__Task to complete__.
Lines of the material that include the string "Yellow" should be returned.

__Information provided__.

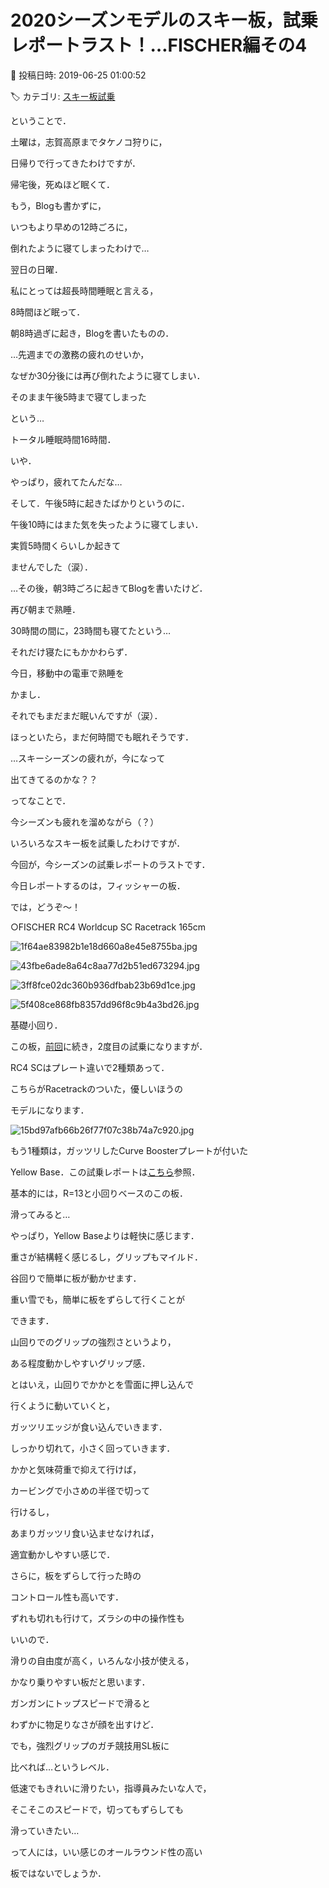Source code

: # 2020シーズンモデルのスキー板，試乗レポートラスト！…FISCHER編その4

📅 投稿日時: 2019-06-25 01:00:52

🏷️ カテゴリ: [スキー板試乗](c0bd8048615710cee890e403a36cc9a2b.md)

ということで．


土曜は，志賀高原までタケノコ狩りに，


日帰りで行ってきたわけですが．





帰宅後，死ぬほど眠くて．


もう，Blogも書かずに，


いつもより早めの12時ごろに，


倒れたように寝てしまったわけで…





翌日の日曜．


私にとっては超長時間睡眠と言える，


8時間ほど眠って．


朝8時過ぎに起き，Blogを書いたものの．





…先週までの激務の疲れのせいか，


なぜか30分後には再び倒れたように寝てしまい．


そのまま午後5時まで寝てしまった


という…


トータル睡眠時間16時間．


いや．


やっぱり，疲れてたんだな…





そして．午後5時に起きたばかりというのに．


午後10時にはまた気を失ったように寝てしまい．


実質5時間くらいしか起きて


ませんでした（涙）．





…その後，朝3時ごろに起きてBlogを書いたけど．


再び朝まで熟睡．


30時間の間に，23時間も寝てたという…





それだけ寝たにもかかわらず．


今日，移動中の電車で熟睡を


かまし．


それでもまだまだ眠いんですが（涙）．


ほっといたら，まだ何時間でも眠れそうです．





…スキーシーズンの疲れが，今になって


出てきてるのかな？？





ってなことで．


今シーズンも疲れを溜めながら（？）


いろいろなスキー板を試乗したわけですが．





今回が，今シーズンの試乗レポートのラストです．


今日レポートするのは，フィッシャーの板．





では，どうぞ～！[]()








○FISCHER RC4 Worldcup SC Racetrack 165cm







![1f64ae83982b1e18d660a8e45e8755ba.jpg](images/1f64ae83982b1e18d660a8e45e8755ba.jpg)









![43fbe6ade8a64c8aa77d2b51ed673294.jpg](images/43fbe6ade8a64c8aa77d2b51ed673294.jpg)









![3ff8fce02dc360b936dfbab23b69d1ce.jpg](images/3ff8fce02dc360b936dfbab23b69d1ce.jpg)









![5f408ce868fb8357dd96f8c9b4a3bd26.jpg](images/5f408ce868fb8357dd96f8c9b4a3bd26.jpg)







基礎小回り．





この板，[前回](eae8a1cc9ea1e51e240a6b17a4cde658a.md)に続き，2度目の試乗になりますが．


RC4 SCはプレート違いで2種類あって．


こちらがRacetrackのついた，優しいほうの


モデルになります．




![15bd97afb66b26f77f07c38b74a7c920.jpg](images/15bd97afb66b26f77f07c38b74a7c920.jpg)




もう1種類は，ガッツリしたCurve Boosterプレートが付いた


Yellow Base．この試乗レポートは[こちら](e5d105a5bbbde12449269933a16f0e462.md)参照．





基本的には，R=13と小回りベースのこの板．


滑ってみると…


やっぱり，Yellow Baseよりは軽快に感じます．


重さが結構軽く感じるし，グリップもマイルド．


谷回りで簡単に板が動かせます．





重い雪でも，簡単に板をずらして行くことが


できます．


山回りでのグリップの強烈さというより，


ある程度動かしやすいグリップ感．





とはいえ，山回りでかかとを雪面に押し込んで


行くように動いていくと，


ガッツリエッジが食い込んでいきます．


しっかり切れて，小さく回っていきます．





かかと気味荷重で抑えて行けば，


カービングで小さめの半径で切って


行けるし，


あまりガッツリ食い込ませなければ，


適宜動かしやすい感じで．


さらに，板をずらして行った時の


コントロール性も高いです．





ずれも切れも行けて，ズラシの中の操作性も


いいので．


滑りの自由度が高く，いろんな小技が使える，


かなり乗りやすい板だと思います．





ガンガンにトップスピードで滑ると


わずかに物足りなさが顔を出すけど．


でも，強烈グリップのガチ競技用SL板に


比べれば…というレベル．


低速でもきれいに滑りたい，指導員みたいな人で，


そこそこのスピードで，切ってもずらしても


滑っていきたい…


って人には，いい感じのオールラウンド性の高い


板ではないでしょうか．
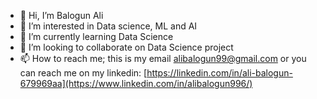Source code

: - 👋 Hi, I’m Balogun Ali
- 👀 I’m interested in Data science, ML and AI
- 🌱 I’m currently learning Data Science
- 💞️ I’m looking to collaborate on Data Science project
- 📫 How to reach me; this is my email alibalogun99@gmail.com or you can reach me on my linkedin: [https://linkedin.com/in/ali-balogun-679969aa](https://www.linkedin.com/in/alibalogun996/)

<!---
OBEREX/OBEREX is a ✨ special ✨ repository because its `README.md` (this file) appears on your GitHub profile.
You can click the Preview link to take a look at your changes.
--->

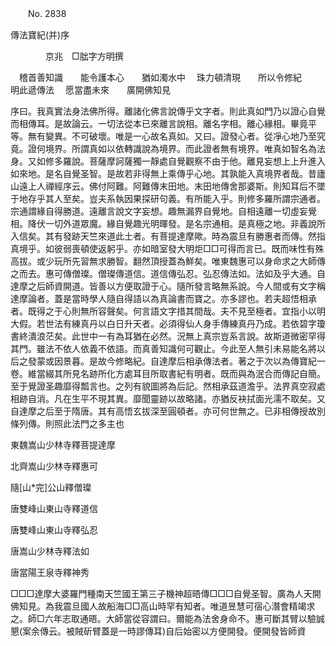 ﻿　　No. 2838

傳法寶紀(并)序

　　　　京兆　□朏字方明撰


　稽首善知識　　能令護本心　　猶如濁水中
　珠力頓清現　　所以令修紀　　明此遞傳法
　愿當盡未來　　廣開佛知見　

序曰。我真實法身法佛所得。離諸化佛言說傳乎文字者。則此真如門乃以證心自覺而相傳耳。是故論云。一切法從本已來離言說相。離名字相。離心緣相。畢竟平等。無有變異。不可破壞。唯是一心故名真如。又曰。證發心者。從凈心地乃至究竟。證何境界。所謂真如以依轉識說為境界。而此證者無有境界。唯真如智名為法身。又如修多羅說。菩薩摩訶薩獨一靜處自覺觀察不由于他。離見妄想上上升進入如來地。是名自覺圣智。是故若非得無上乘傳乎心地。其孰能入真境界者哉。昔廬山遠上人禪經序云。佛付阿難。阿難傳末田地。末田地傳舍那婆斯。則知耳后不墜于地存乎其人至矣。豈夫系執因果探研句義。有所能入乎。則修多羅所謂宗通者。宗通謂緣自得勝道。遠離言說文字妄想。趣無漏界自覺地。自相遠離一切虛妄覺相。降伏一切外道眾魔。緣自覺趣光明暉發。是名宗通相。是真極之地。非義說所入信矣。其有發跡天竺來道此土者。有菩提達摩歟。時為震旦有勝惠者而傳。然指真境乎。如彼弱喪頓使返躬乎。亦如暗室發大明炬□□可得而言已。既而味性有殊高拔。或少玩所先習無求勝智。翻然頂授蓋為鮮矣。唯東魏惠可以身命求之大師傳之而去。惠可傳僧璨。僧璨傳道信。道信傳弘忍。弘忍傳法如。法如及乎大通。自達摩之后師資開道。皆善以方便取證于心。隨所發言略無系說。今人間或有文字稱達摩論者。蓋是當時學人隨自得語以為真論書而寶之。亦多謬也。若夫超悟相承者。既得之于心則無所容聲矣。何言語文字措其間哉。夫不見至極者。宜指小以明大假。若世法有練真丹以白日升天者。必須得仙人身手傳練真丹乃成。若依碧字瓊書終潰浪茫矣。此世中一有為耳猶在必然。況無上真宗豈系言說。故斯道微密罕得其門。雖法不依人依義不依語。而真善知識何可觀止。今此至人無引未易能名將以后之發蒙或因景暮。是故今修略紀。自達摩后相承傳法者。著之于次以為傳寶紀一卷。維當綴其所見名跡所化方處耳目所取書紀有明者。既而與為泯合而傳記自簡。至于覺證圣趣靡得瓢言也。之列有貌圖將為后記。然相承茲道澹乎。法界真空寂處相跡自消。凡在生平不現其異。靡聞靈跡以故略諸。亦猶反袂拭面光濡不取矣。又自達摩之后至于隋唐。其有高悟玄拔深至圓頓者。亦可何世無之。已非相傳授故別條列傳。則照此法門之多主也

東魏嵩山少林寺釋菩提達摩

北齊嵩山少林寺釋惠可

隨[山*完]公山釋僧璨

唐雙峰山東山寺釋道信

唐雙峰山東山寺釋弘忍

唐嵩山少林寺釋法如

唐當陽王泉寺釋神秀

□□□達摩大婆羅門種南天竺國王第三子機神超晤傳□□□自覺圣智。廣為人天開佛知見。為我震旦國人故船海□□高山時罕有知者。唯道昱慧可宿心潛會精竭求之。師□六年志取通晤。大師當從容謂曰。爾能為法舍身命不。惠可斷其臂以驗誠懇(案余傳云。被賊斫臂蓋是一時謬傳耳)自后始密以方便開發。便開發皆師資
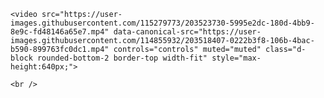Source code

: <div align="left">

    <video src="https://user-images.githubusercontent.com/115279773/203523730-5995e2dc-180d-4bb9-8e9c-fd48146a65e7.mp4" data-canonical-src="https://user-images.githubusercontent.com/114855932/203518407-0222b3f8-106b-4bac-b590-899763fc0dc1.mp4" controls="controls" muted="muted" class="d-block rounded-bottom-2 border-top width-fit" style="max-height:640px;">

  </video>

    <br />
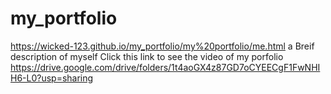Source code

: # my_portfolio
https://wicked-123.github.io/my_portfolio/my%20portfolio/me.html
a Breif description of myself 
Click  this link to see the video of my porfolio 
https://drive.google.com/drive/folders/1t4aoGX4z87GD7oCYEECgF1FwNHIH6-L0?usp=sharing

__Response for this exercise__.
Yellow Base．この試乗レポートは[こちら](e5d105a5bbbde12449269933a16f0e462.md)参照．
やっぱり，Yellow Baseよりは軽快に感じます．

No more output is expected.